Que pensez-vous des orientations budgétaires retenues par le gouvernement et Nicolas Sarkozy pour 2011 ?
Une réunion spectaculaire a été organisée à Brégançon alors qu’il n’y a rien de nouveau. C’est une opération de communication vis-à-vis des marchés, mais aussi des mouvements sociaux pour leur dire : « On n’a pas le choix, il faut qu’on réduise les dépenses publiques, et on le fera. » C’est injustifiable sur le plan économique parce que cette politique généralisée dans l’Union européenne ne permettra pas de réduire les déficits. Surtout, c’est une politique inféodée aux intérêts financiers, ce qui n’est pas acceptable.
L a conjoncture économique redonne une certaine visibilité à l’association. Quelle est la situation d’Attac aujourd’hui ?
C’est la meilleure depuis six ans. On a enregistré une augmentation du nombre d’adhérents en 2010. Pour la première fois depuis 2003, l’érosion est interrompue et on enregistre de nouvelles inscriptions. Cela s’explique par le fait que nous sommes une association pacifiée, avec un respect mutuel entre les adhérents et entre les dirigeants. Surtout, avec la crise financière et celle du capitalisme, qui valident nos analyses, Attac retrouve un second souffle. Nos propositions comme la taxation des transactions financières ou la fin des paradis fiscaux sont au cœur du débat politique mondial. Même si elles n’avancent pas beaucoup, elles sont posées comme des questions primordiales. Attac a aussi opéré une inflexion importante : on est parti d’une association critique, de lutte contre le néolibéralisme, à une association qui pose la question du dépassement du néolibéralisme.

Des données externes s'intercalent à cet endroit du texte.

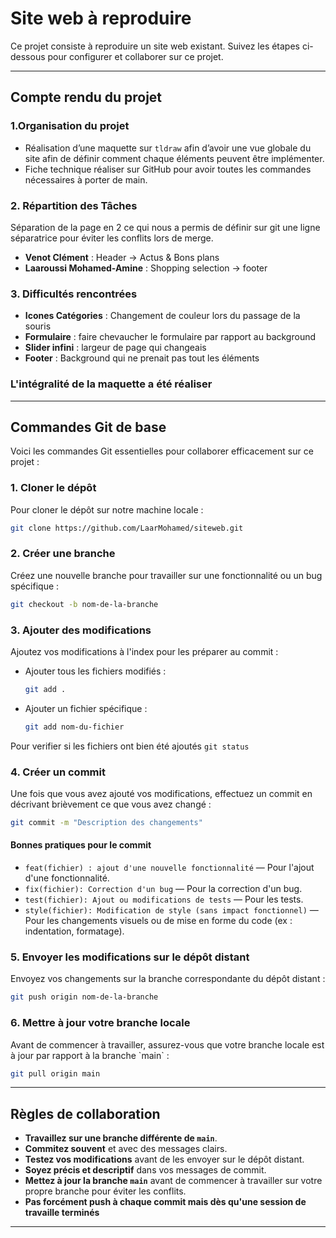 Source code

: # Site web à reproduire

Ce projet consiste à reproduire un site web existant. Suivez les étapes ci-dessous pour configurer et collaborer sur ce projet.

---

## Compte rendu du projet


### 1.Organisation du projet 
- Réalisation d’une maquette sur `tldraw` afin d’avoir une vue globale du site afin de définir comment chaque éléments peuvent être implémenter.
- Fiche technique réaliser sur GitHub pour avoir toutes les commandes nécessaires à porter de main.


### 2. Répartition des Tâches
Séparation de la page en 2 ce qui nous a permis de définir sur git une ligne séparatrice pour éviter les conflits lors de merge.

- **Venot Clément** : Header -> Actus & Bons plans
- **Laaroussi Mohamed-Amine** : Shopping selection -> footer

### 3. Difficultés rencontrées 


- **Icones Catégories** : Changement de couleur lors du passage de la souris 
- **Formulaire** : faire chevaucher le formulaire par rapport au background 
- **Slider infini** : largeur de page qui changeais
- **Footer** : Background qui ne prenait pas tout les éléments

### **L'intégralité de la maquette a été réaliser**

---

## Commandes Git de base

Voici les commandes Git essentielles pour collaborer efficacement sur ce projet :

### 1. Cloner le dépôt
Pour cloner le dépôt sur notre machine locale :
```bash
git clone https://github.com/LaarMohamed/siteweb.git
```

### 2. Créer une branche
Créez une nouvelle branche pour travailler sur une fonctionnalité ou un bug spécifique :
```bash
git checkout -b nom-de-la-branche
```

### 3. Ajouter des modifications
Ajoutez vos modifications à l'index pour les préparer au commit :
- Ajouter tous les fichiers modifiés :  
  ```bash
  git add .
  ```
- Ajouter un fichier spécifique :  
  ```bash
  git add nom-du-fichier
  ```
Pour verifier si les fichiers ont bien été ajoutés `git status`


### 4. Créer un commit
Une fois que vous avez ajouté vos modifications, effectuez un commit en décrivant brièvement ce que vous avez changé :
```bash
git commit -m "Description des changements"
```

#### Bonnes pratiques pour le commit
- `feat(fichier) : ajout d'une nouvelle fonctionnalité` — Pour l'ajout d'une fonctionnalité.
- `fix(fichier): Correction d'un bug` — Pour la correction d'un bug.
- `test(fichier): Ajout ou modifications de tests` — Pour les tests.
- `style(fichier): Modification de style (sans impact fonctionnel)` — Pour les changements visuels ou de mise en forme du code (ex : indentation, formatage).

### 5. Envoyer les modifications sur le dépôt distant
Envoyez vos changements sur la branche correspondante du dépôt distant :
```bash
git push origin nom-de-la-branche
```

### 6. Mettre à jour votre branche locale
Avant de commencer à travailler, assurez-vous que votre branche locale est à jour par rapport à la branche \`main\` :
```bash
git pull origin main
```

---

## Règles de collaboration
- **Travaillez sur une branche différente de `main`**.
- **Commitez souvent** et avec des messages clairs.
- **Testez vos modifications** avant de les envoyer sur le dépôt distant.
- **Soyez précis et descriptif** dans vos messages de commit.
- **Mettez à jour la branche `main`** avant de commencer à travailler sur votre propre branche pour éviter les conflits.
- **Pas forcément push à chaque commit mais dès qu'une session de travaille terminés**
---

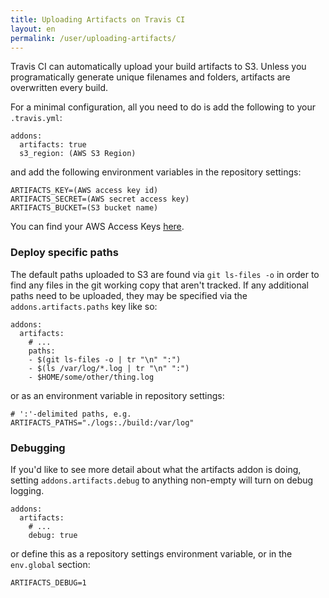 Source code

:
 ```yaml
---
title: Uploading Artifacts on Travis CI
layout: en
permalink: /user/uploading-artifacts/
---
```

<div id="toc">
</div>

Travis CI can automatically upload your build artifacts to S3. Unless you
programatically generate unique filenames and folders, artifacts are
overwritten every build.

For a minimal configuration, all you need to do is add the following to your `.travis.yml`:

    addons:
      artifacts: true
      s3_region: (AWS S3 Region)

and add the following environment variables in the repository settings:

    ARTIFACTS_KEY=(AWS access key id)
    ARTIFACTS_SECRET=(AWS secret access key)
    ARTIFACTS_BUCKET=(S3 bucket name)

You can find your AWS Access Keys [here](https://console.aws.amazon.com/iam/home?#security_credential).

### Deploy specific paths

The default paths uploaded to S3 are found via `git ls-files -o` in
order to find any files in the git working copy that aren't tracked.
If any additional paths need to be uploaded, they may be specified via
the `addons.artifacts.paths` key like so:

    addons:
      artifacts:
        # ...
        paths:
        - $(git ls-files -o | tr "\n" ":")
        - $(ls /var/log/*.log | tr "\n" ":")
        - $HOME/some/other/thing.log

or as an environment variable in repository settings:

    # ':'-delimited paths, e.g.
    ARTIFACTS_PATHS="./logs:./build:/var/log"

### Debugging

If you'd like to see more detail about what the artifacts addon is
doing, setting `addons.artifacts.debug` to anything non-empty will turn
on debug logging.

    addons:
      artifacts:
        # ...
        debug: true

or define this as a repository settings environment variable, or in the `env.global` section:

    ARTIFACTS_DEBUG=1
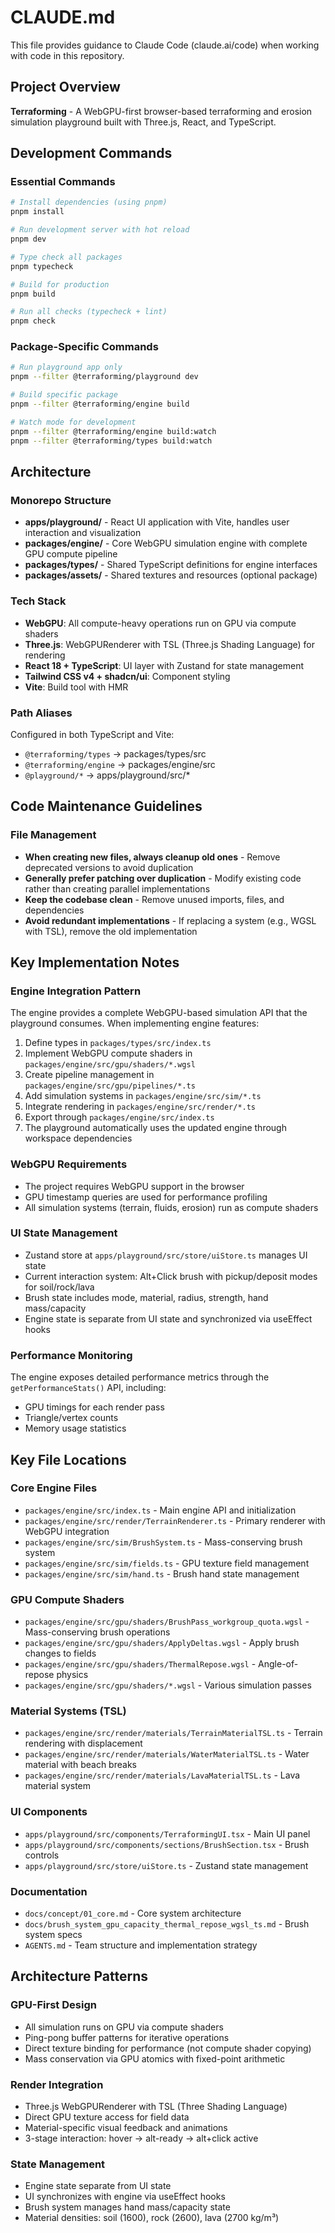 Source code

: # CLAUDE.md

This file provides guidance to Claude Code (claude.ai/code) when working with code in this repository.

## Project Overview
**Terraforming** - A WebGPU-first browser-based terraforming and erosion simulation playground built with Three.js, React, and TypeScript.

## Development Commands

### Essential Commands
```bash
# Install dependencies (using pnpm)
pnpm install

# Run development server with hot reload
pnpm dev

# Type check all packages
pnpm typecheck

# Build for production
pnpm build

# Run all checks (typecheck + lint)
pnpm check
```

### Package-Specific Commands
```bash
# Run playground app only
pnpm --filter @terraforming/playground dev

# Build specific package
pnpm --filter @terraforming/engine build

# Watch mode for development
pnpm --filter @terraforming/engine build:watch
pnpm --filter @terraforming/types build:watch
```

## Architecture

### Monorepo Structure
- **apps/playground/** - React UI application with Vite, handles user interaction and visualization
- **packages/engine/** - Core WebGPU simulation engine with complete GPU compute pipeline
- **packages/types/** - Shared TypeScript definitions for engine interfaces
- **packages/assets/** - Shared textures and resources (optional package)

### Tech Stack
- **WebGPU**: All compute-heavy operations run on GPU via compute shaders
- **Three.js**: WebGPURenderer with TSL (Three.js Shading Language) for rendering
- **React 18 + TypeScript**: UI layer with Zustand for state management
- **Tailwind CSS v4 + shadcn/ui**: Component styling
- **Vite**: Build tool with HMR

### Path Aliases
Configured in both TypeScript and Vite:
- `@terraforming/types` → packages/types/src
- `@terraforming/engine` → packages/engine/src
- `@playground/*` → apps/playground/src/*

## Code Maintenance Guidelines

### File Management
- **When creating new files, always cleanup old ones** - Remove deprecated versions to avoid duplication
- **Generally prefer patching over duplication** - Modify existing code rather than creating parallel implementations
- **Keep the codebase clean** - Remove unused imports, files, and dependencies
- **Avoid redundant implementations** - If replacing a system (e.g., WGSL with TSL), remove the old implementation

## Key Implementation Notes

### Engine Integration Pattern
The engine provides a complete WebGPU-based simulation API that the playground consumes. When implementing engine features:
1. Define types in `packages/types/src/index.ts`
2. Implement WebGPU compute shaders in `packages/engine/src/gpu/shaders/*.wgsl`
3. Create pipeline management in `packages/engine/src/gpu/pipelines/*.ts`
4. Add simulation systems in `packages/engine/src/sim/*.ts`
5. Integrate rendering in `packages/engine/src/render/*.ts`
6. Export through `packages/engine/src/index.ts`
7. The playground automatically uses the updated engine through workspace dependencies

### WebGPU Requirements
- The project requires WebGPU support in the browser
- GPU timestamp queries are used for performance profiling
- All simulation systems (terrain, fluids, erosion) run as compute shaders

### UI State Management
- Zustand store at `apps/playground/src/store/uiStore.ts` manages UI state
- Current interaction system: Alt+Click brush with pickup/deposit modes for soil/rock/lava
- Brush state includes mode, material, radius, strength, hand mass/capacity
- Engine state is separate from UI state and synchronized via useEffect hooks

### Performance Monitoring
The engine exposes detailed performance metrics through the `getPerformanceStats()` API, including:
- GPU timings for each render pass
- Triangle/vertex counts
- Memory usage statistics

## Key File Locations

### Core Engine Files
- `packages/engine/src/index.ts` - Main engine API and initialization
- `packages/engine/src/render/TerrainRenderer.ts` - Primary renderer with WebGPU integration
- `packages/engine/src/sim/BrushSystem.ts` - Mass-conserving brush system
- `packages/engine/src/sim/fields.ts` - GPU texture field management
- `packages/engine/src/sim/hand.ts` - Brush hand state management

### GPU Compute Shaders
- `packages/engine/src/gpu/shaders/BrushPass_workgroup_quota.wgsl` - Mass-conserving brush operations
- `packages/engine/src/gpu/shaders/ApplyDeltas.wgsl` - Apply brush changes to fields
- `packages/engine/src/gpu/shaders/ThermalRepose.wgsl` - Angle-of-repose physics
- `packages/engine/src/gpu/shaders/*.wgsl` - Various simulation passes

### Material Systems (TSL)
- `packages/engine/src/render/materials/TerrainMaterialTSL.ts` - Terrain rendering with displacement
- `packages/engine/src/render/materials/WaterMaterialTSL.ts` - Water material with beach breaks
- `packages/engine/src/render/materials/LavaMaterialTSL.ts` - Lava material system

### UI Components
- `apps/playground/src/components/TerraformingUI.tsx` - Main UI panel
- `apps/playground/src/components/sections/BrushSection.tsx` - Brush controls
- `apps/playground/src/store/uiStore.ts` - Zustand state management

### Documentation
- `docs/concept/01_core.md` - Core system architecture
- `docs/brush_system_gpu_capacity_thermal_repose_wgsl_ts.md` - Brush system specs
- `AGENTS.md` - Team structure and implementation strategy

## Architecture Patterns

### GPU-First Design
- All simulation runs on GPU via compute shaders
- Ping-pong buffer patterns for iterative operations
- Direct texture binding for performance (not compute shader copying)
- Mass conservation via GPU atomics with fixed-point arithmetic

### Render Integration
- Three.js WebGPURenderer with TSL (Three Shading Language)
- Direct GPU texture access for field data
- Material-specific visual feedback and animations
- 3-stage interaction: hover → alt-ready → alt+click active

### State Management
- Engine state separate from UI state
- UI synchronizes with engine via useEffect hooks
- Brush system manages hand mass/capacity state
- Material densities: soil (1600), rock (2600), lava (2700 kg/m³)
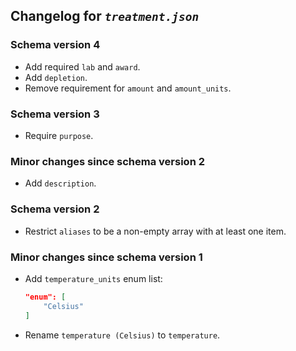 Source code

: ## Changelog for *`treatment.json`*

### Schema version 4
* Add required `lab` and `award`.
* Add `depletion`.
* Remove requirement for `amount` and `amount_units`.

### Schema version 3
* Require `purpose`.

### Minor changes since schema version 2

* Add `description`.

### Schema version 2

* Restrict `aliases` to be a non-empty array with at least one item.

### Minor changes since schema version 1

* Add `temperature_units` enum list:
    ```json
    "enum": [
        "Celsius"
    ]
    ```
* Rename `temperature (Celsius)` to `temperature`.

Notre assemblée générale de décembre 2009 a clairement affirmé que la crise actuelle est non seulement celle du néolibéralisme mais aussi du capitalisme, et qu’on ne voit pas de solution à cette crise à l’intérieur de la logique du fonctionnement du capitalisme. Celui-ci repose sur une accumulation illimitée de richesses et la poursuite sans fin du profit. La crise écologique ne permet plus d’envisager une telle trajectoire. Notre ambition est de repenser une émancipation qui corresponde à cette inflexion et de commencer à poser les alternatives en termes de projets de société.